[Requirement]: Nothing but the records, transcribed verbatim and stripped of images, should appear in the answer.

[Data under study]:
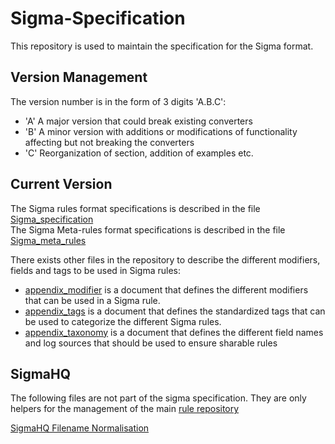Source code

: # Sigma-Specification

This repository is used to maintain the specification for the Sigma format.

## Version Management

The version number is in the form of 3 digits 'A.B.C':

- 'A' A major version that could break existing converters
- 'B' A minor version with additions or modifications of functionality affecting but not breaking the converters
- 'C' Reorganization of section, addition of examples etc.

## Current Version

The Sigma rules format specifications is described in the file [Sigma_specification](Sigma_specification.md)  
The Sigma Meta-rules format specifications is described in the file [Sigma_meta_rules](Sigma_meta_rules.md)  

There exists other files in the repository to describe the different modifiers, fields and tags to be used in Sigma rules:

- [appendix_modifier](appendix_modifer.md) is a document that defines the different modifiers that can be used in a Sigma rule. 
- [appendix_tags](appendix_tags.md) is a document that defines the standardized tags that can be used to categorize the different Sigma rules.
- [appendix_taxonomy](appendix_taxonomy.md) is a document that defines the different field names and log sources that should be used to ensure sharable rules

## SigmaHQ

The following files are not part of the sigma specification. They are only helpers for the management of the main [rule repository](https://github.com/SigmaHQ/sigma/tree/master/rules)

[SigmaHQ Filename Normalisation](sigmahq/Sigmahq_filename_rule.md)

[Answer]:
Source code

: # Sigma-Specification

This repository is used to maintain the specification for the Sigma format.

## Version Management

The version number is in the form of 3 digits 'A.B.C':

- 'A' A major version that could break existing converters
- 'B' A minor version with additions or modifications of functionality affecting but not breaking the converters
- 'C' Reorganization of section, addition of examples etc.

## Current Version

The Sigma rules format specifications is described in the file [Sigma_specification](Sigma_specification.md)  
The Sigma Meta-rules format specifications is described in the file [Sigma_meta_rules](Sigma_meta_rules.md)  

There exists other files in the repository to describe the different modifiers, fields and tags to be used in Sigma rules:

- [appendix_modifier](appendix_modifer.md) is a document that defines the different modifiers that can be used in a Sigma rule. 
- [appendix_tags](appendix_tags.md) is a document that defines the standardized tags that can be used to categorize the different Sigma rules.
- [appendix_taxonomy](appendix_taxonomy.md) is a document that defines the different field names and log sources that should be used to ensure sharable rules

## SigmaHQ

The following files are not part of the sigma specification. They are only helpers for the management of the main [rule repository](https://github.com/SigmaHQ/sigma/tree/master/rules)

[SigmaHQ Filename Normalisation](sigmahq/Sigmahq_filename_rule.md)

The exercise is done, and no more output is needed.